==== Task input ====
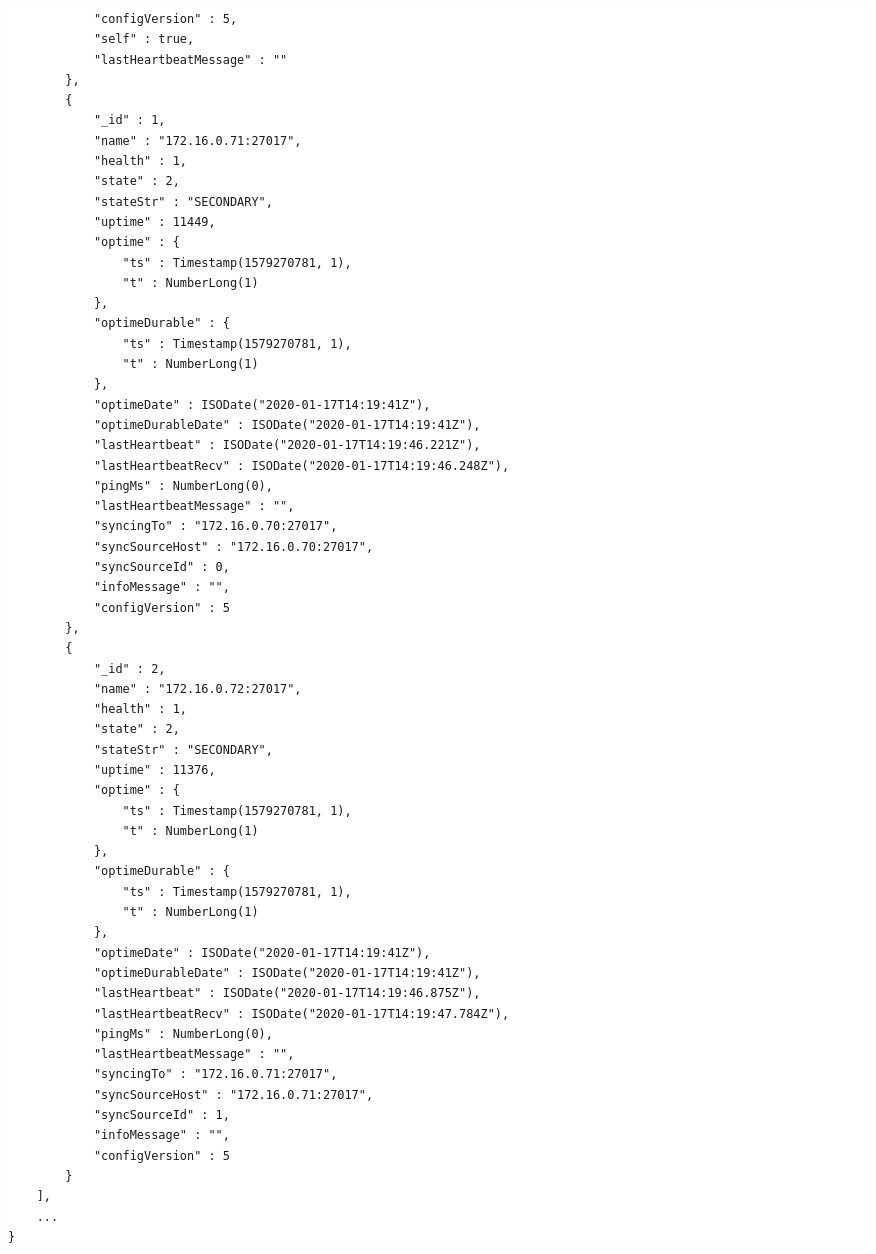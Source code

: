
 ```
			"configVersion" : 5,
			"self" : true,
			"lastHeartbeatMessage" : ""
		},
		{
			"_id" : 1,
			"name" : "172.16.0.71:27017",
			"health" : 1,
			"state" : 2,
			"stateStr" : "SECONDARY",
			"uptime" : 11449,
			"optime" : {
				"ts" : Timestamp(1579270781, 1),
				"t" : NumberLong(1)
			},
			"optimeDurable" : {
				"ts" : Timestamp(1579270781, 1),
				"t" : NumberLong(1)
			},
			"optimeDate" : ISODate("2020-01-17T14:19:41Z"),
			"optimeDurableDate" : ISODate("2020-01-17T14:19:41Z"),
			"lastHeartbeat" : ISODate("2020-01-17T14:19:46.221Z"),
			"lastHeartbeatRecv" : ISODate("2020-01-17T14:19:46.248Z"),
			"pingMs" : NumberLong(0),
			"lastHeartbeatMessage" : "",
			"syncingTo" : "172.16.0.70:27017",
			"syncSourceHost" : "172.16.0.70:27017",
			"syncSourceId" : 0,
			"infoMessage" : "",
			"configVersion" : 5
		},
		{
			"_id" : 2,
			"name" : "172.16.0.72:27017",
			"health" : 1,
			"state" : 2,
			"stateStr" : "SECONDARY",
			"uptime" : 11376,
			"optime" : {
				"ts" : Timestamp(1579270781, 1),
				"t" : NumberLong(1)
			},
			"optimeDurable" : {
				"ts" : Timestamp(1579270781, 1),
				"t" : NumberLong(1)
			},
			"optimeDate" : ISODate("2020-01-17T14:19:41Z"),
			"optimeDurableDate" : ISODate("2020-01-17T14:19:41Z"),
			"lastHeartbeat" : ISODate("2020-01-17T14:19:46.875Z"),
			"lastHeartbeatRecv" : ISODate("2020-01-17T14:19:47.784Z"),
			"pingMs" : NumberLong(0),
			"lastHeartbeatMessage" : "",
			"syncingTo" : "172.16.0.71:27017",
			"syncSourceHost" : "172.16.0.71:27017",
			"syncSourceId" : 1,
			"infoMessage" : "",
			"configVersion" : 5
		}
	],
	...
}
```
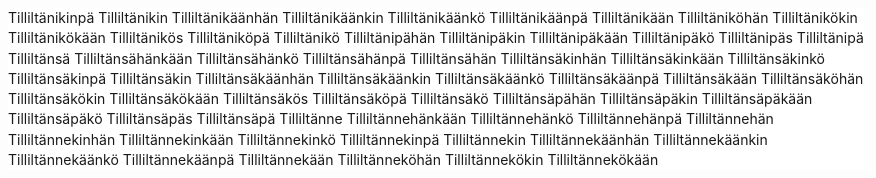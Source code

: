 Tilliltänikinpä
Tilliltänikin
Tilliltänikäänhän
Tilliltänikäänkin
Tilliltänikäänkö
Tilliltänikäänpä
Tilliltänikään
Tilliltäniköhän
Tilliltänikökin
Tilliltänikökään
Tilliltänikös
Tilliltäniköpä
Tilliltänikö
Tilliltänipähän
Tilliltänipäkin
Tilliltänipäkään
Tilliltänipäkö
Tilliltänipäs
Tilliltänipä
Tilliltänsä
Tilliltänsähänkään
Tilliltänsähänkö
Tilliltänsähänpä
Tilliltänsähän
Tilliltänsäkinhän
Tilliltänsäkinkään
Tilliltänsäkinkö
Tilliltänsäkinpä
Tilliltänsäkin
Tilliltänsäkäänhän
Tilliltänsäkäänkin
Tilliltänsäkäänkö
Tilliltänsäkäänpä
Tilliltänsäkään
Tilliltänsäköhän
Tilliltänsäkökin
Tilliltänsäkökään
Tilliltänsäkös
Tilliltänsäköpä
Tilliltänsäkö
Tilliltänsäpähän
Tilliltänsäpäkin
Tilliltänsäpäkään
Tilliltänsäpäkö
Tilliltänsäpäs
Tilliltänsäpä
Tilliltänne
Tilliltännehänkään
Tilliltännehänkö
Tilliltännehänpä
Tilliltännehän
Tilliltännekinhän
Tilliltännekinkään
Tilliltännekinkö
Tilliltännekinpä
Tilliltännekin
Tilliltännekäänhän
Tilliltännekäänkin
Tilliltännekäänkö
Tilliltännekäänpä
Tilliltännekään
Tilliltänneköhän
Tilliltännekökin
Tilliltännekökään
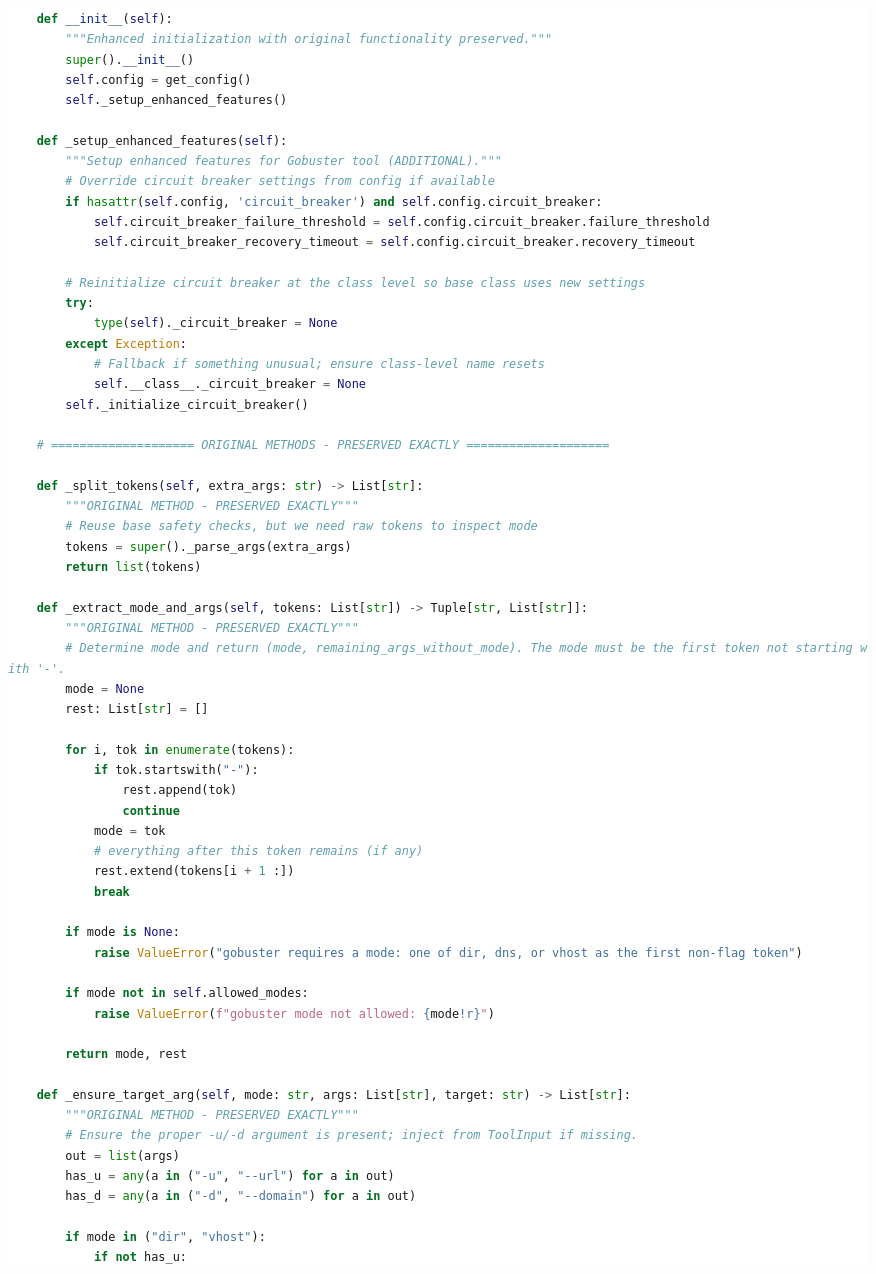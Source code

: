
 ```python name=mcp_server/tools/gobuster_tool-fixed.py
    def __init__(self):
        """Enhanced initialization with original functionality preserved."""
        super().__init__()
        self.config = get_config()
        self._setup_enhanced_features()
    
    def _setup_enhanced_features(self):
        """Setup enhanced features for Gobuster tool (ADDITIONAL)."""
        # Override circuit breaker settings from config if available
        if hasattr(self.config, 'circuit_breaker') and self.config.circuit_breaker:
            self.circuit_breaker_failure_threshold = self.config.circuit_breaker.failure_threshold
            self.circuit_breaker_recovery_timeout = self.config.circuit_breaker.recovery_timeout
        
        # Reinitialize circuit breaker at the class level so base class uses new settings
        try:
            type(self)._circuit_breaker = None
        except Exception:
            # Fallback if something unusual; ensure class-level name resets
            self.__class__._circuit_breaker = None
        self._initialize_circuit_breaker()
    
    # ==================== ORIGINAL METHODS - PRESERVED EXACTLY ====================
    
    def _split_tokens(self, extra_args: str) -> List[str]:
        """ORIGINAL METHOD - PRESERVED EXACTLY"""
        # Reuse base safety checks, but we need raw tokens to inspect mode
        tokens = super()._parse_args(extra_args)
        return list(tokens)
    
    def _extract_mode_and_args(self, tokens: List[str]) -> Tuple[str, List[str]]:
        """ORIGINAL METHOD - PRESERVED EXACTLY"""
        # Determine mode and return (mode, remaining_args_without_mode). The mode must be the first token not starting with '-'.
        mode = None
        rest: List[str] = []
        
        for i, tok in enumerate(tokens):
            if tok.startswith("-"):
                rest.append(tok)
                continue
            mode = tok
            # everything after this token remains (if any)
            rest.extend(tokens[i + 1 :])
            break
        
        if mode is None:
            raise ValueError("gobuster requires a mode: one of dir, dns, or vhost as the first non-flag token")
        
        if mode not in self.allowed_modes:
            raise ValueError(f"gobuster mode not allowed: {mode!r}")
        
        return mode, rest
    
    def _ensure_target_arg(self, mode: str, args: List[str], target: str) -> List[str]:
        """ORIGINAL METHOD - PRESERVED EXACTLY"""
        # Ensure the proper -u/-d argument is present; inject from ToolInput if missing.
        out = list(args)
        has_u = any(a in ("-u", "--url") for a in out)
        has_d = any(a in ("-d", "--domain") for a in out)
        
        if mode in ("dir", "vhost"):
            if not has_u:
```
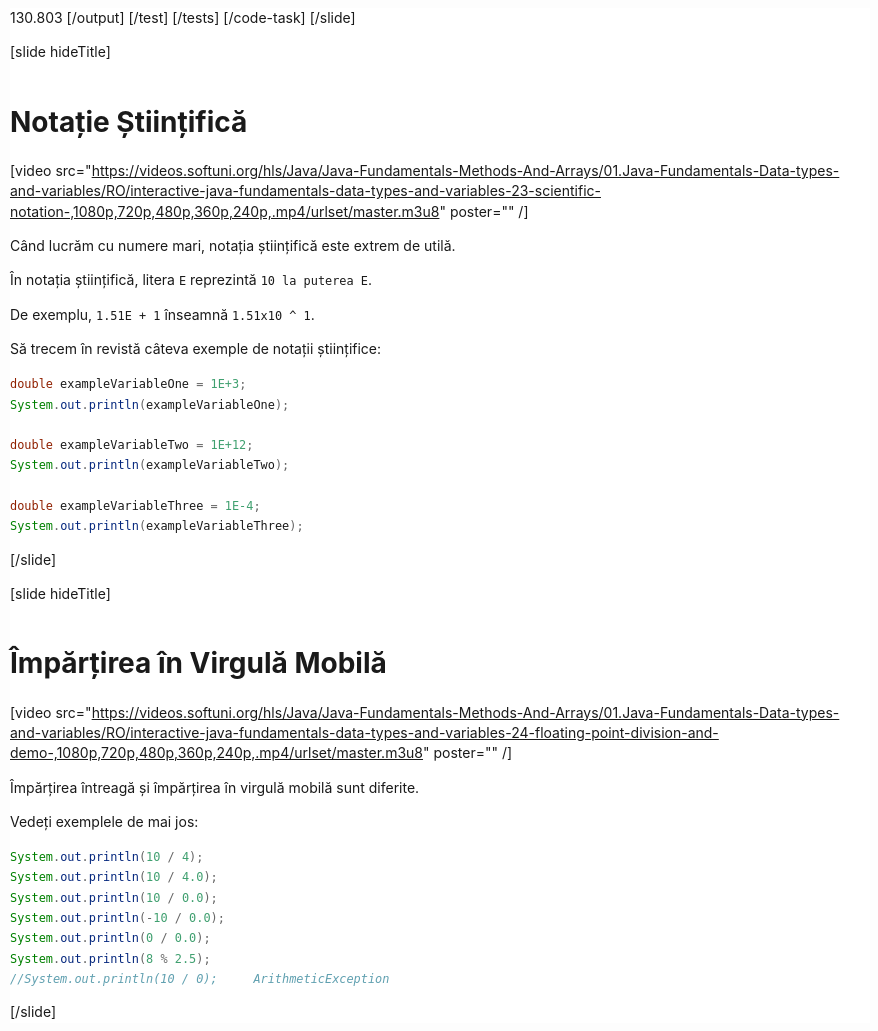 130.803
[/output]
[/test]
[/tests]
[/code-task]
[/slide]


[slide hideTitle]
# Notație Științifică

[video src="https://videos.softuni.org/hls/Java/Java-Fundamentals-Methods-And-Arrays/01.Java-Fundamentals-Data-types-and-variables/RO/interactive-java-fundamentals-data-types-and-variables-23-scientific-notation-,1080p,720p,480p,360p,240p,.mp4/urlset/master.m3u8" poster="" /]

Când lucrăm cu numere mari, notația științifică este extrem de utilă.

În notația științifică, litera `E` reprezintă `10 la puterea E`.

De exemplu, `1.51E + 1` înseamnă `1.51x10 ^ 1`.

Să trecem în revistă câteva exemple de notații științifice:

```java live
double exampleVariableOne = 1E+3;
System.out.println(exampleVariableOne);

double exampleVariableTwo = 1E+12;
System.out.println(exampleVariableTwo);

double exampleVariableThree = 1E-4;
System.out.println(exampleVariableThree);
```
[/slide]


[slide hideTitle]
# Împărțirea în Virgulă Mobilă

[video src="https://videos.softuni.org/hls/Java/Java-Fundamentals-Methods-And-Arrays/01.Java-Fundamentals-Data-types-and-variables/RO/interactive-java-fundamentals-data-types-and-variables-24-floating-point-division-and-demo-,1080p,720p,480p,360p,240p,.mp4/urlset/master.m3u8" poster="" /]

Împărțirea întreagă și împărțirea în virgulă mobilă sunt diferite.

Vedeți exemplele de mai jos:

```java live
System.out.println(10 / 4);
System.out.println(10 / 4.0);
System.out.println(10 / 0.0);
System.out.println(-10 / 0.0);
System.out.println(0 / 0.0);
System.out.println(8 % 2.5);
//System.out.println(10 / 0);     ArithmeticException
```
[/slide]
====
Action item =>
Omit every picture, and please return the entries exactly from the first line through the line with "Tilliltänipähän", both included.

Solved exercise =>
Source code

:
 ```
			"configVersion" : 5,
			"self" : true,
			"lastHeartbeatMessage" : ""
		},
		{
			"_id" : 1,
			"name" : "172.16.0.71:27017",
			"health" : 1,
			"state" : 2,
			"stateStr" : "SECONDARY",
			"uptime" : 11449,
			"optime" : {
				"ts" : Timestamp(1579270781, 1),
				"t" : NumberLong(1)
			},
			"optimeDurable" : {
				"ts" : Timestamp(1579270781, 1),
				"t" : NumberLong(1)
			},
			"optimeDate" : ISODate("2020-01-17T14:19:41Z"),
			"optimeDurableDate" : ISODate("2020-01-17T14:19:41Z"),
			"lastHeartbeat" : ISODate("2020-01-17T14:19:46.221Z"),
			"lastHeartbeatRecv" : ISODate("2020-01-17T14:19:46.248Z"),
			"pingMs" : NumberLong(0),
			"lastHeartbeatMessage" : "",
			"syncingTo" : "172.16.0.70:27017",
			"syncSourceHost" : "172.16.0.70:27017",
			"syncSourceId" : 0,
			"infoMessage" : "",
			"configVersion" : 5
		},
		{
			"_id" : 2,
			"name" : "172.16.0.72:27017",
			"health" : 1,
			"state" : 2,
			"stateStr" : "SECONDARY",
			"uptime" : 11376,
			"optime" : {
				"ts" : Timestamp(1579270781, 1),
				"t" : NumberLong(1)
			},
			"optimeDurable" : {
				"ts" : Timestamp(1579270781, 1),
				"t" : NumberLong(1)
			},
			"optimeDate" : ISODate("2020-01-17T14:19:41Z"),
			"optimeDurableDate" : ISODate("2020-01-17T14:19:41Z"),
			"lastHeartbeat" : ISODate("2020-01-17T14:19:46.875Z"),
			"lastHeartbeatRecv" : ISODate("2020-01-17T14:19:47.784Z"),
			"pingMs" : NumberLong(0),
			"lastHeartbeatMessage" : "",
			"syncingTo" : "172.16.0.71:27017",
			"syncSourceHost" : "172.16.0.71:27017",
			"syncSourceId" : 1,
			"infoMessage" : "",
			"configVersion" : 5
		}
	],
	...
}
```
Source code

: Tilliltänikinpä
Tilliltänikin
Tilliltänikäänhän
Tilliltänikäänkin
Tilliltänikäänkö
Tilliltänikäänpä
Tilliltänikään
Tilliltäniköhän
Tilliltänikökin
Tilliltänikökään
Tilliltänikös
Tilliltäniköpä
Tilliltänikö
Tilliltänipähän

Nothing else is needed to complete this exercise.